To assist me with this, I spoke to expert insurance broker Mike Nightingale from Flint Insurance. This is what he told me.
"As an insurance broker looking after wealthy individuals and high profile figures, we are well placed to comment on the value of accurate and current jewellery valuations. As a rule, we advise our clients to refresh valuations every three years, particularly for larger pieces. The importance of a valuation cannot be overstated when settling an insurance claim following loss, damage or theft. We were recently able to settle a claim on behalf of a client within a matter of hours on the basis we could provide a recent current description and valuation to support the loss."
It was only a few years ago that the exchange rate from US dollars to Sterling was much greater than it is now. In fact if you have a valuation certificate that was last updated in 2009, you can be sure your jewellery is worth around 40% more today than it was then. Part of this is due to inflation but a large part of this is due to the exchange rate.
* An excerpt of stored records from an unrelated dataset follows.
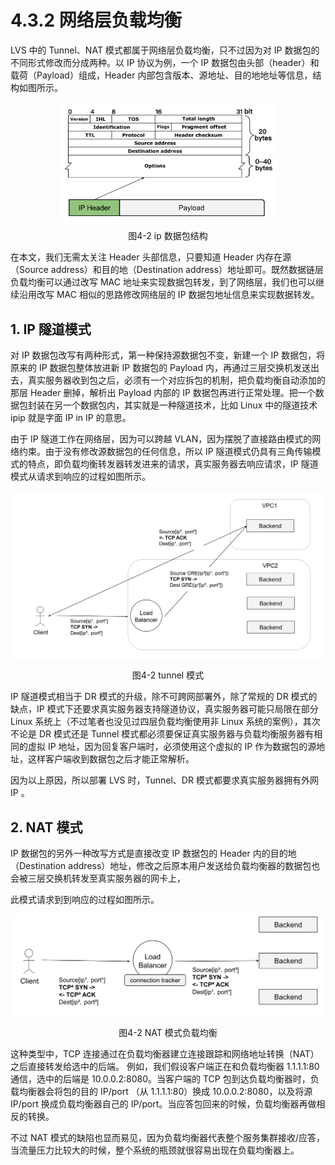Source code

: # 4.3.2 网络层负载均衡

LVS 中的 Tunnel、NAT 模式都属于网络层负载均衡，只不过因为对 IP 数据包的不同形式修改而分成两种。以 IP 协议为例，一个 IP 数据包由头部（header）和载荷（Payload）组成，Header 内部包含版本、源地址、目的地地址等信息，结构如图所示。

<div  align="center">
	<img src="../assets/ip.svg" width = "350"  align=center />
	<p>图4-2 ip 数据包结构</p>
</div>

在本文，我们无需太关注 Header 头部信息，只要知道 Header 内存在源（Source address）和目的地（Destination address）地址即可。既然数据链层负载均衡可以通过改写 MAC 地址来实现数据包转发，到了网络层，我们也可以继续沿用改写 MAC 相似的思路修改网络层的 IP 数据包地址信息来实现数据转发。

## 1. IP 隧道模式

对 IP 数据包改写有两种形式，第一种保持源数据包不变，新建一个 IP 数据包，将原来的 IP 数据包整体放进新 IP 数据包的 Payload 内，再通过三层交换机发送出去，真实服务器收到包之后，必须有一个对应拆包的机制，把负载均衡自动添加的那层 Header 删掉，解析出 Payload 内部的 IP 数据包再进行正常处理。把一个数据包封装在另一个数据包内，其实就是一种隧道技术，比如 Linux 中的隧道技术 ipip 就是字面 IP in IP 的意思。

由于 IP 隧道工作在网络层，因为可以跨越 VLAN，因为摆脱了直接路由模式的网络约束。由于没有修改源数据包的任何信息，所以 IP 隧道模式仍具有三角传输模式的特点，即负载均衡转发器转发进来的请求，真实服务器去响应请求，IP 隧道模式从请求到响应的过程如图所示。

<div  align="center">
	<img src="../assets/balancer4-tunnel.svg" width = "550"  align=center />
	<p>图4-2 tunnel 模式</p>
</div>

IP 隧道模式相当于 DR 模式的升级，除不可跨网部署外，除了常规的 DR 模式的缺点，IP 模式下还要求真实服务器支持隧道协议，真实服务器可能只局限在部分 Linux 系统上（不过笔者也没见过四层负载均衡使用非 Linux 系统的案例），其次不论是 DR 模式还是 Tunnel 模式都必须要保证真实服务器与负载均衡服务器有相同的虚拟 IP 地址，因为回复客户端时，必须使用这个虚拟的 IP 作为数据包的源地址，这样客户端收到数据包之后才能正常解析。

因为以上原因，所以部署 LVS 时，Tunnel、DR 模式都要求真实服务器拥有外网 IP 。

## 2. NAT 模式

IP 数据包的另外一种改写方式是直接改变 IP 数据包的 Header 内的目的地（Destination address）地址，修改之后原本用户发送给负载均衡器的数据包也会被三层交换机转发至真实服务器的网卡上，

此模式请求到到响应的过程如图所示。

<div  align="center">
	<img src="../assets/balancer4-NAT.svg" width = "550"  align=center />
	<p>图4-2 NAT 模式负载均衡</p>
</div>

这种类型中，TCP 连接通过在负载均衡器建立连接跟踪和网络地址转换（NAT）之后直接转发给选中的后端。 例如，我们假设客户端正在和负载均衡器 1.1.1.1:80 通信，选中的后端是 10.0.0.2:8080。当客户端的 TCP 包到达负载均衡器时，负载均衡器会将包的目的 IP/port （从 1.1.1.1:80）换成 10.0.0.2:8080，以及将源 IP/port 换成负载均衡器自己的 IP/port。当应答包回来的时候，负载均衡器再做相反的转换。

不过 NAT 模式的缺陷也显而易见，因为负载均衡器代表整个服务集群接收/应答，当流量压力比较大的时候，整个系统的瓶颈就很容易出现在负载均衡器上。
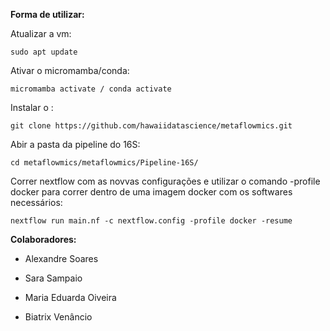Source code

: **Forma de utilizar:**


Atualizar a vm:

    sudo apt update

Ativar o micromamba/conda:

    micromamba activate / conda activate

Instalar o :

    git clone https://github.com/hawaiidatascience/metaflowmics.git

Abir a pasta da pipeline do 16S:

    cd metaflowmics/metaflowmics/Pipeline-16S/

Correr nextflow com as novvas configurações e utilizar o comando -profile docker para correr dentro de uma imagem docker com os softwares necessários:

    nextflow run main.nf -c nextflow.config -profile docker -resume

**Colaboradores:**
    
 - Alexandre Soares
    
 - Sara Sampaio
    
 - Maria Eduarda Oiveira
    
 - Biatrix Venâncio
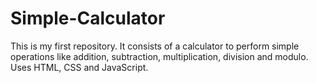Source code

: # Simple-Calculator
This is my first repository.
It consists of a calculator to perform simple operations like addition, subtraction, multiplication, division and modulo.
Uses HTML, CSS and JavaScript.
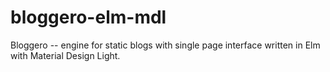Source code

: # bloggero-elm-mdl
Bloggero -- engine for static blogs with single page interface written in Elm with Material Design Light.
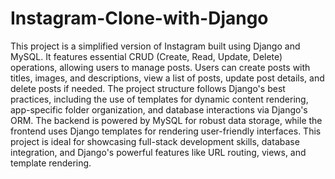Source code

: # Instagram-Clone-with-Django
This project is a simplified version of Instagram built using Django and MySQL. It features essential CRUD (Create, Read, Update, Delete) operations, allowing users to manage posts. Users can create posts with titles, images, and descriptions, view a list of posts, update post details, and delete posts if needed.
The project structure follows Django's best practices, including the use of templates for dynamic content rendering, app-specific folder organization, and database interactions via Django's ORM. The backend is powered by MySQL for robust data storage, while the frontend uses Django templates for rendering user-friendly interfaces.
This project is ideal for showcasing full-stack development skills, database integration, and Django's powerful features like URL routing, views, and template rendering.
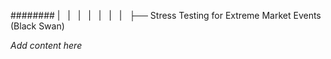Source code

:######## |   |   |   |   |   |   |   ├── Stress Testing for Extreme Market Events (Black Swan)

*Add content here*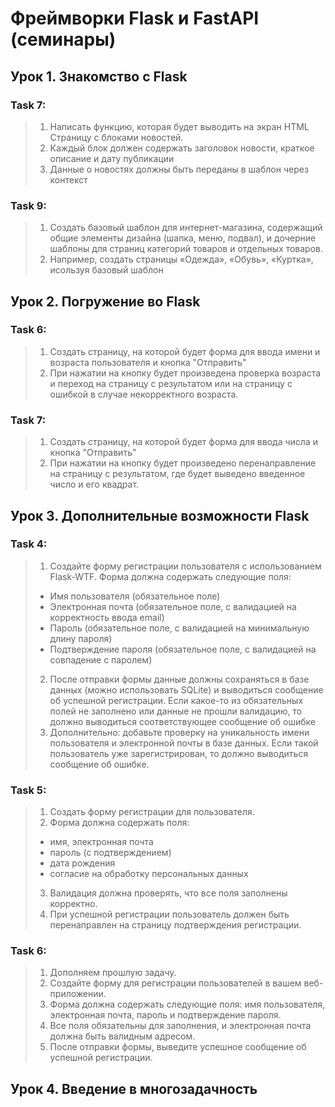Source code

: # Фреймворки Flask и FastAPI (семинары)
## Урок 1. Знакомство с Flask

### Task 7: 
> 1. Написать функцию, которая будет выводить на экран HTML Страницу с блоками новостей.
> 2. Каждый блок должен содержать заголовок новости, краткое описание и дату публикации
> 3. Данные о новостях должны быть переданы в шаблон через контекст

### Task 9: 
> 1. Создать базовый шаблон для интернет-магазина, содержащий общие элементы дизайна (шапка, меню, подвал), и дочерние
> шаблоны для страниц категорий товаров и отдельных товаров.  
> 2. Например, создать страницы «Одежда», «Обувь», «Куртка», исользуя базовый шаблон

## Урок 2. Погружение во Flask

### Task 6:
> 1. Создать страницу, на которой будет форма для ввода имени
и возраста пользователя и кнопка "Отправить"
> 2. При нажатии на кнопку будет произведена проверка
возраста и переход на страницу с результатом или на
страницу с ошибкой в случае некорректного возраста.

### Task 7:
> 1. Создать страницу, на которой будет форма для ввода числа
и кнопка "Отправить"
> 2. При нажатии на кнопку будет произведено
перенаправление на страницу с результатом, где будет
выведено введенное число и его квадрат.

## Урок 3. Дополнительные возможности Flask

### Task 4:
> 1. Создайте форму регистрации пользователя с использованием Flask-WTF. Форма должна
содержать следующие поля:
> - Имя пользователя (обязательное поле)
> - Электронная почта (обязательное поле, с валидацией на корректность ввода email)
> - Пароль (обязательное поле, с валидацией на минимальную длину пароля)
> - Подтверждение пароля (обязательное поле, с валидацией на совпадение с паролем)
> 2. После отправки формы данные должны сохраняться в базе данных (можно использовать SQLite)
и выводиться сообщение об успешной регистрации. Если какое-то из обязательных полей не
заполнено или данные не прошли валидацию, то должно выводиться соответствующее
сообщение об ошибке
> 3. Дополнительно: добавьте проверку на уникальность имени пользователя и электронной почты в
базе данных. Если такой пользователь уже зарегистрирован, то должно выводиться сообщение
об ошибке.

### Task 5:
> 1. Создать форму регистрации для пользователя.
> 2. Форма должна содержать поля:
> - имя, электронная почта
> - пароль (с подтверждением)
> - дата рождения
> - согласие на обработку персональных данных
> 3. Валидация должна проверять, что все поля заполнены
корректно.
> 4. При успешной регистрации пользователь должен быть
перенаправлен на страницу подтверждения регистрации.

### Task 6:
> 1. Дополняем прошлую задачу.
> 2. Создайте форму для регистрации пользователей в вашем
веб-приложении.
> 3. Форма должна содержать следующие поля: имя
пользователя, электронная почта, пароль и подтверждение
пароля.
> 4. Все поля обязательны для заполнения, и электронная почта
должна быть валидным адресом.
> 5. После отправки формы, выведите успешное сообщение об
успешной регистрации.


## Урок 4. Введение в многозадачность
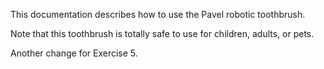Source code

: This documentation describes how to use the Pavel robotic toothbrush.

Note that this toothbrush is totally safe to use for children, adults, or pets.

Another change for Exercise 5.
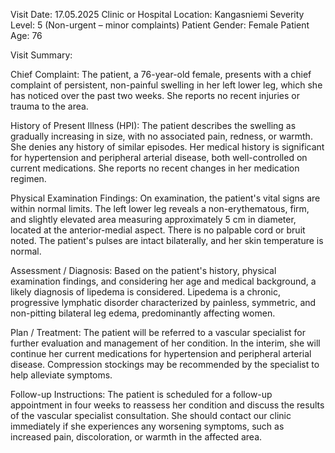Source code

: Visit Date: 17.05.2025
Clinic or Hospital Location: Kangasniemi
Severity Level: 5 (Non-urgent – minor complaints)
Patient Gender: Female
Patient Age: 76

Visit Summary:

Chief Complaint: The patient, a 76-year-old female, presents with a chief complaint of persistent, non-painful swelling in her left lower leg, which she has noticed over the past two weeks. She reports no recent injuries or trauma to the area.

History of Present Illness (HPI): The patient describes the swelling as gradually increasing in size, with no associated pain, redness, or warmth. She denies any history of similar episodes. Her medical history is significant for hypertension and peripheral arterial disease, both well-controlled on current medications. She reports no recent changes in her medication regimen.

Physical Examination Findings: On examination, the patient's vital signs are within normal limits. The left lower leg reveals a non-erythematous, firm, and slightly elevated area measuring approximately 5 cm in diameter, located at the anterior-medial aspect. There is no palpable cord or bruit noted. The patient's pulses are intact bilaterally, and her skin temperature is normal.

Assessment / Diagnosis: Based on the patient's history, physical examination findings, and considering her age and medical background, a likely diagnosis of lipedema is considered. Lipedema is a chronic, progressive lymphatic disorder characterized by painless, symmetric, and non-pitting bilateral leg edema, predominantly affecting women.

Plan / Treatment: The patient will be referred to a vascular specialist for further evaluation and management of her condition. In the interim, she will continue her current medications for hypertension and peripheral arterial disease. Compression stockings may be recommended by the specialist to help alleviate symptoms.

Follow-up Instructions: The patient is scheduled for a follow-up appointment in four weeks to reassess her condition and discuss the results of the vascular specialist consultation. She should contact our clinic immediately if she experiences any worsening symptoms, such as increased pain, discoloration, or warmth in the affected area.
Another reason the insurance companies insisting on you having your valuations updated, is so that the jeweller can also check the setting whilst he is apprising the jewellery.
In the sad event of a claim on your policy being required the Insurance Company will want some proof of ownership, and proof of the value of the item. Once the claim is accepted, the current value or values will be re-calculated from the item description in your valuation. This is why the description is the most important part of your jewellery valuation.
It is a popular misconception by policy holders that the Insurance Company will payout what ever value is stated on the valuation. When you send your valuation copies in to your broker or insurance company, it represents the amount you want your jewellery covered for, and forms the basis for the premium calculation. By accepting the valuation the insurance company is not promising to pay the valued amount. This is because they are insuring the item, not the valuation. Claims are settled on the value of the item at the time of loss. All of which is why the accuracy and detail of the description in the valuation is so important.